- Theatrical release poster
- Directed by: James Toback
- Written by: James Toback
- Produced by: Daniel Bigel Chris Hanley Michael Mailer Gretchen McGowan Edward R. Pressman
- Starring: Robert Downey Jr.; Heather Graham; Natasha Gregson Wagner;
- Cinematography: Barry Markowitz
- Edited by: Alan Oxman
- Music by: Stewart Copeland
- Production company: Edward R. Pressman Productions
- Distributed by: Fox Searchlight Pictures
- Release date: September 9, 1997;
- Running time: 84 minutes
- Country: United States
- Language: English
- Budget: $1 million
- Box office: $2 million

= Two Girls and a Guy =

1997 film by James Toback

Two Girls and a Guy is a 1997 American black comedy-drama film written and directed by James Toback and produced by Edward R. Pressman and Chris Hanley. It stars Robert Downey Jr., Heather Graham and Natasha Gregson Wagner.

The film is mainly based upon dialogue between the characters. It occurs almost entirely in real time, and within a single setting, leading some reviewers to compare the film to a stage play.

Director James Toback told interviewers he wrote the film's screenplay in only four days and shot the film in eleven days.

== Plot ==

Two women, Carla and Lou, meet on the street outside a loft waiting for their boyfriends. After a short time, they find out that they are waiting for the same man – young actor Blake, who said that he loves both of them but had actually been leading a double life for several months. Angry, they break into his loft and when he returns, a round of accusations and explanations begins.

== Cast ==
- Robert Downey Jr. as Blake Allen
- Heather Graham as Carla Bennett
- Natasha Gregson Wagner as Lou
- Frederique van der Wal as Carol
- Angel David as Tommy

== Production ==
===Casting===
Robert Downey Jr. had previously worked with director James Toback on the 1987 film The Pick-Up Artist. Alongside The Gingerbread Man, Two Girls and a Guy was Downey Jr.'s first role after a 1996 drug arrest. Toback wrote the film's screenplay in response to seeing Downey Jr. handcuffed on television. He remembered, "I felt bad for him but at the same time I thought, when he gets out of rehab, it’ll be a good time to try something bold and ambitious with him."

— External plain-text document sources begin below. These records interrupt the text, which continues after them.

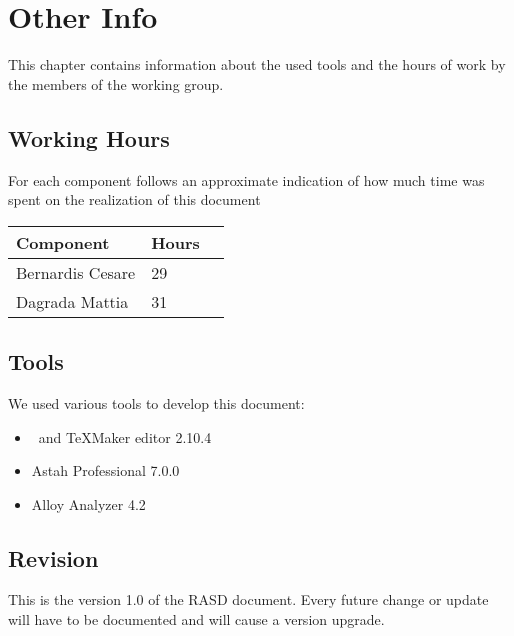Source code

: \section{Other Info}
	This chapter contains information about the used tools and the hours of
	work by the members of the working group.
	\subsection{Working Hours}
	For each component follows an approximate indication of how much time was
	spent on the realization of this document
	\begin{center}
		\begin{tabular}{ | l | l | p{5cm} |}
			\hline
			Component & Hours 					\\ \hline
			Bernardis Cesare & 29 				\\ \hline
			Dagrada Mattia & 31  				\\ \hline
		\end{tabular}
	\end{center}
	\subsection{Tools}
	We used various tools to develop this document:
	\begin{itemize}
		\item \LaTeXe \, and TeXMaker editor 2.10.4
		\item Astah Professional 7.0.0
		\item Alloy Analyzer 4.2
	\end{itemize}
	\subsection{Revision}
	This is the version 1.0 of the RASD document. Every future change or
	update will have to be documented and will cause a version upgrade.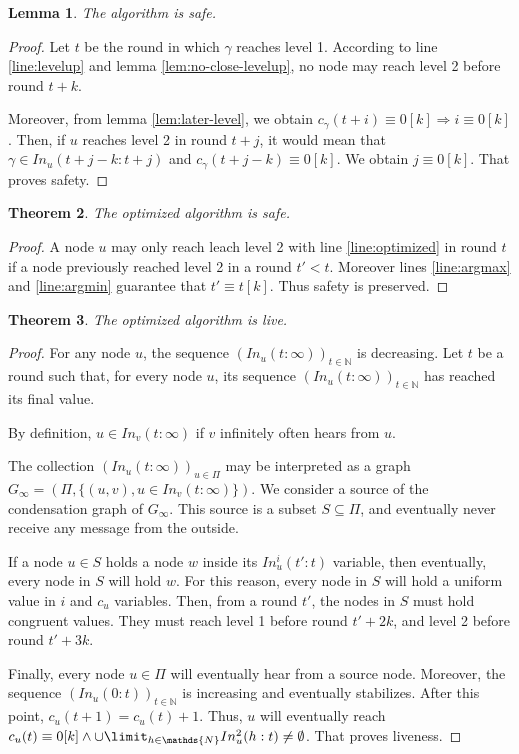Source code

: \documentclass[11pt,letterpaper]{article}
\newtheorem{thm}{Theorem}
\newtheorem{lem}[thm]{Lemma}
\newcommand{\cent}{\gamma}
\begin{document}
\begin{lem}
	The algorithm is safe.
\end{lem}
\begin{proof}
	Let $t$ be the round in which $\cent$ reaches level 1.
	According to line \ref{line:levelup} and lemma \ref{lem:no-close-levelup}, no node may reach level 2 before round $t+k$.

	Moreover, from lemma \ref{lem:later-level}, we obtain $c_\cent(t+i) \equiv 0 [k] \Rightarrow i \equiv 0 [k]$.
	Then, if $u$ reaches level 2 in round $t+j$, it would mean that $\cent \in In_u(t+j-k:t+j)$ and $c_\cent(t+j-k) \equiv 0 [k]$.
	We obtain $j \equiv 0 [k]$. That proves safety.
\end{proof}

\begin{thm}
	The optimized algorithm is safe.
\end{thm}
\begin{proof}
	A node $u$ may only reach leach level 2 with line \ref{line:optimized} in round $t$ if a node previously reached level 2 in a round $t' < t$.
	Moreover lines \ref{line:argmax} and \ref{line:argmin} guarantee that $t' \equiv t [k]$.
	Thus safety is preserved.
\end{proof}

\begin{thm}
	The optimized algorithm is live.
\end{thm}
\begin{proof}
	For any node $u$, the sequence $(In_u(t:\infty))_{t \in \mathds{N}}$ is decreasing.
	Let $t$ be a round such that, for every node $u$, its sequence $(In_u(t:\infty))_{t \in \mathds{N}}$ has reached its final value.

	By definition, $u \in In_v(t:\infty)$ if $v$ infinitely often hears from $u$.

	The collection $(In_u(t:\infty))_{u \in \Pi}$ may be interpreted as a graph $G_\infty = (\Pi, \{(u,v), u \in In_v(t:\infty)\})$.
	We consider a source of the condensation graph of $G_\infty$.
	This source is a subset $S \subseteq \Pi$, and eventually never receive any message from the outside.

	If a node $u \in S$ holds a node $w$ inside its $In_u^i(t':t)$ variable, then eventually, every node in $S$ will hold $w$.
	For this reason, every node in $S$ will hold a uniform value in $i$ and $c_u$ variables.
	Then, from a round $t'$, the nodes in $S$ must hold congruent values.
	They must reach level 1 before round $t'+2k$, and level 2 before round $t'+3k$.

	Finally, every node $u \in \Pi$ will eventually hear from a source node.
	Moreover, the sequence $(In_u(0:t))_{t \in \mathds{N}}$ is increasing and eventually stabilizes.
	After this point, $c_u(t+1) = c_u(t)+1$.
	Thus, $u$ will eventually reach $c_u(t) \equiv 0 [k] \wedge \cup\limit_{h \in \mathds{N}} In_u^2(h:t) \neq \emptyset$.
	That proves liveness.
\end{proof}
\end{document}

It has been reported that Downey Jr. was drug-tested on the set every day, and that roles such as this helped him temporarily stay clean before his eventual relapse in September 1997. He relapsed while shooting the film In Dreams, for the then-new DreamWorks Pictures. The relapse would coincide with Two Girls and a Guys premiere on the festival circuit, and Downey Jr. ended up being arrested again in December 1997. Toback said in 1998, "I was worried that he wouldn’t get out. Either he’d be killed or commit suicide, one or the other. I mean, I think he is ideally unsuited to incarceration. He is an exuberant, gentle, free spirit. His violence is all verbal. He is not looking to get into fights with people. There is just about nobody I could think of — physically, emotionally, psychologically — who is less qualified to handle jail."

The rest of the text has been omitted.